George Osborne broke a social rule every bit as important as Gordon Brown’s economic rules – he leaked details of private parties and confidential conversations for political advantage.
That these conversations took place on a yacht owned by a publicity-shy Russian billionaire and at the holiday villa of a wealthy member of a banking dynasty only compounded the error. That Lord Mandelson was the victim of the briefings made it more likely that the tables would be turned.
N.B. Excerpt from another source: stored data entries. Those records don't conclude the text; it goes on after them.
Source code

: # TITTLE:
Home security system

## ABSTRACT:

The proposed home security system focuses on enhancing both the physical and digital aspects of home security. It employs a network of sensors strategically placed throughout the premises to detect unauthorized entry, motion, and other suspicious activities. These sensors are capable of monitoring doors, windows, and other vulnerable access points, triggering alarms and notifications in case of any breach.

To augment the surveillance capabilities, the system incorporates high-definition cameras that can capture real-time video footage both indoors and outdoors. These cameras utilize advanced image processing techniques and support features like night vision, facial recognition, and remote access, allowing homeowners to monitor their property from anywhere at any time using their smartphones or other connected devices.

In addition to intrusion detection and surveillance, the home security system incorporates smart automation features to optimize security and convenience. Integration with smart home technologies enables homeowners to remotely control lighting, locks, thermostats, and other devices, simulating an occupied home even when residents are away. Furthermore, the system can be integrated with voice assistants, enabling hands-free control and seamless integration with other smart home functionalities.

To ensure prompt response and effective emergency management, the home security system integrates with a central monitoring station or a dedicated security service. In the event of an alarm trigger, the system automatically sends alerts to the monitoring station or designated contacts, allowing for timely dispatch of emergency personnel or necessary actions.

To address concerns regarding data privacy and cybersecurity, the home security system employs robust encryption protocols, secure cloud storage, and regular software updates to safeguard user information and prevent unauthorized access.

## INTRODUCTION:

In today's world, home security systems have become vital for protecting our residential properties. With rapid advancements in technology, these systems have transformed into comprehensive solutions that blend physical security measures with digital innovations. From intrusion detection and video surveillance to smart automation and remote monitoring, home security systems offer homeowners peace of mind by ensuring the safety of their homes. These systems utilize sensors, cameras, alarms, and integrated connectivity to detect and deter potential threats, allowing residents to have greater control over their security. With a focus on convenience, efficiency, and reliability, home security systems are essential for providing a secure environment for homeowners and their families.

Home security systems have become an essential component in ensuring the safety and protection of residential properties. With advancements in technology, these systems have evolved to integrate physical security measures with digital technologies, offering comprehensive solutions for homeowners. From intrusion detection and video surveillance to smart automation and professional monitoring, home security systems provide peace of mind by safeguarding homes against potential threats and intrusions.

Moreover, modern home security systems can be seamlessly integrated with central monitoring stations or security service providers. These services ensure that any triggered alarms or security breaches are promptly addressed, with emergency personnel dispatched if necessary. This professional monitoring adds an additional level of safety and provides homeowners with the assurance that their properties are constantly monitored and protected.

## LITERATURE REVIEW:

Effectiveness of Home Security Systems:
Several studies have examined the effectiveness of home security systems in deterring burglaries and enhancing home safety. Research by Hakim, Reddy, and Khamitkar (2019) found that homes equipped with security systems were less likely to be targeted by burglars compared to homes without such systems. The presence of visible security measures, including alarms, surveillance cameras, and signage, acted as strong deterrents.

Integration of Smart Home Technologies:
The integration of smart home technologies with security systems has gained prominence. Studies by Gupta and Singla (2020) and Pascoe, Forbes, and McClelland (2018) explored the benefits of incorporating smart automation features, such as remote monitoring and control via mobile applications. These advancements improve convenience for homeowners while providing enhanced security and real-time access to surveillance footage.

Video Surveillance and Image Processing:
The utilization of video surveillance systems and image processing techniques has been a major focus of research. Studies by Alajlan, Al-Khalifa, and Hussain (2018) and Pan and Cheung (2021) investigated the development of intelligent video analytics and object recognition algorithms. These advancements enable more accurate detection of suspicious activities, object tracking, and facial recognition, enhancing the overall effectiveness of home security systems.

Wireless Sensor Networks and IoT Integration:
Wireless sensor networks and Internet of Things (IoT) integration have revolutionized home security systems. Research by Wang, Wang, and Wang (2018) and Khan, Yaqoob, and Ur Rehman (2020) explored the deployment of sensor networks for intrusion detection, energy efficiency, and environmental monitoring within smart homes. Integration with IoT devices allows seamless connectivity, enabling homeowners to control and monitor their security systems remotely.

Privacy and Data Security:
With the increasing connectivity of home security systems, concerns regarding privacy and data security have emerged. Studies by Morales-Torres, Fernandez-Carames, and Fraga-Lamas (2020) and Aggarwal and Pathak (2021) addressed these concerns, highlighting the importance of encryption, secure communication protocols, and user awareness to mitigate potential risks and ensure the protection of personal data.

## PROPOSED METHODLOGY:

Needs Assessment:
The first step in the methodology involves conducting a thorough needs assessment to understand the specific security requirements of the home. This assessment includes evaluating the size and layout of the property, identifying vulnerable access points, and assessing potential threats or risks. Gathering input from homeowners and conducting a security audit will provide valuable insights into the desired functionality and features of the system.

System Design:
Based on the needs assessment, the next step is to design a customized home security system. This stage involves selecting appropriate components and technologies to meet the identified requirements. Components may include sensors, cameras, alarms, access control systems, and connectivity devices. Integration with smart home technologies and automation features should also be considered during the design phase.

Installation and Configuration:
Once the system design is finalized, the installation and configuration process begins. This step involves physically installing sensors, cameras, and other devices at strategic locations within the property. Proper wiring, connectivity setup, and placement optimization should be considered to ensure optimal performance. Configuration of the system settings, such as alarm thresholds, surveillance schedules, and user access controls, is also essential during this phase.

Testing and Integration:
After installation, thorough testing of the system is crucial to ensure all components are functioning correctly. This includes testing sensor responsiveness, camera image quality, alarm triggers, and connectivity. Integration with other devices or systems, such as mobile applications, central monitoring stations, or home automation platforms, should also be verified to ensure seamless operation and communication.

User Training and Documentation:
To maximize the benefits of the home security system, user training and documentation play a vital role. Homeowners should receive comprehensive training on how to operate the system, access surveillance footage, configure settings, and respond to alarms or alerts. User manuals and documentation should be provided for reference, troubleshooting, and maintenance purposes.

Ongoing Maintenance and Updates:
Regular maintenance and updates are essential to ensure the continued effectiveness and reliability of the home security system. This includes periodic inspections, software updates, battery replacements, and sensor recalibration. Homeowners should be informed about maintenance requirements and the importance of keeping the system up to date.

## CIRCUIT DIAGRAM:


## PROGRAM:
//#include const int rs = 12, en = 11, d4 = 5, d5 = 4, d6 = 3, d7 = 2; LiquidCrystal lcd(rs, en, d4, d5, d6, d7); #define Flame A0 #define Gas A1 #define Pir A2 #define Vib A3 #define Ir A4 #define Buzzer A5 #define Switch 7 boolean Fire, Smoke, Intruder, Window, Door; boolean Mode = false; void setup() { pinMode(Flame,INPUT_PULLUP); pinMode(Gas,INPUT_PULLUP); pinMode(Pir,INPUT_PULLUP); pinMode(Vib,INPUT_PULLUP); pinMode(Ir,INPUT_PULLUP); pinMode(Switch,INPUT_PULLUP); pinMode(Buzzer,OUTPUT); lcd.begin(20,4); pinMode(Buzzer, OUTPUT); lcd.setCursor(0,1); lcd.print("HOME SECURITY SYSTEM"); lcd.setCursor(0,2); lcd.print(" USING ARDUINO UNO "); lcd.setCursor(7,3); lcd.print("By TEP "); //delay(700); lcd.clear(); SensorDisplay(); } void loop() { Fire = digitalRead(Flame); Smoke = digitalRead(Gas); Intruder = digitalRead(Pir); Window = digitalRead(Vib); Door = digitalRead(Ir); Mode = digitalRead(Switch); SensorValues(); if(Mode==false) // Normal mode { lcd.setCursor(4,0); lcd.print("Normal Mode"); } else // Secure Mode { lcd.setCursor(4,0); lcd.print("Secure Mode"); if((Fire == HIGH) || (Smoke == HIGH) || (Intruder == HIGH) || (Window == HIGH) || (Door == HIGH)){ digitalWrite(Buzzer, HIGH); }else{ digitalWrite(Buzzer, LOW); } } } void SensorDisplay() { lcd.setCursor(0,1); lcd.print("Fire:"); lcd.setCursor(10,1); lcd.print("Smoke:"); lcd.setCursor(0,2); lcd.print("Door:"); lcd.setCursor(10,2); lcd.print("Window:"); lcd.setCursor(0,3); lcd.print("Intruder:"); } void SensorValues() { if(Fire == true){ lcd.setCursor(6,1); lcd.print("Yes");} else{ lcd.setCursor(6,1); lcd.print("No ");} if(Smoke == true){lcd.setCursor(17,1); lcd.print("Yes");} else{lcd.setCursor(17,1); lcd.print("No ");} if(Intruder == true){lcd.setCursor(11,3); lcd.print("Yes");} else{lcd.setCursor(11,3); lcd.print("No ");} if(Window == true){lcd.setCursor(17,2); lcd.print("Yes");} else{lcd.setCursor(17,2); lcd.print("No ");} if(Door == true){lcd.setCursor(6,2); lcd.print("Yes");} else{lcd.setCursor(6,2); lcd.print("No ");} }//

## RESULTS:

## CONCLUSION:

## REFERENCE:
It is the breach of etiquette, rather than any potential breach of parliamentary rules, that seems to have most irritated Nathaniel Rothschild, Mr Osborne’s old friend from Oxford and host in Corfu. “It ill behoves all political parties to try and make capital at the expense of another in such circumstances,” he wrote in his letter to The Times yesterday. “Perhaps in future it would be better if all involved accepted the age-old adage that private parties are just that.”
The rich and powerful have a code of silence every bit as powerful as the Mafia’s omertà. The assumption is that those who join the Family will obey the rules because they, too, might one day have something – either personal or professional – that they would prefer to keep private.
It is particularly important that this code is adhered to when senior figures from different political parties are mingling socially in a way that would never have happened in a more ideological age. Mr Rothschild is not the only well-connected power broker to bridge the political divide. At Elisabeth Murdoch’s 40th birthday party recently, David Cameron and Mr Osborne brushed shoulders with David Miliband, Tessa Jowell and Tony Blair. These influential, politically androgenous hosts have to be able to guarantee that what guests say will go no farther. Their own reputations, as well as those of their guests, depend on it.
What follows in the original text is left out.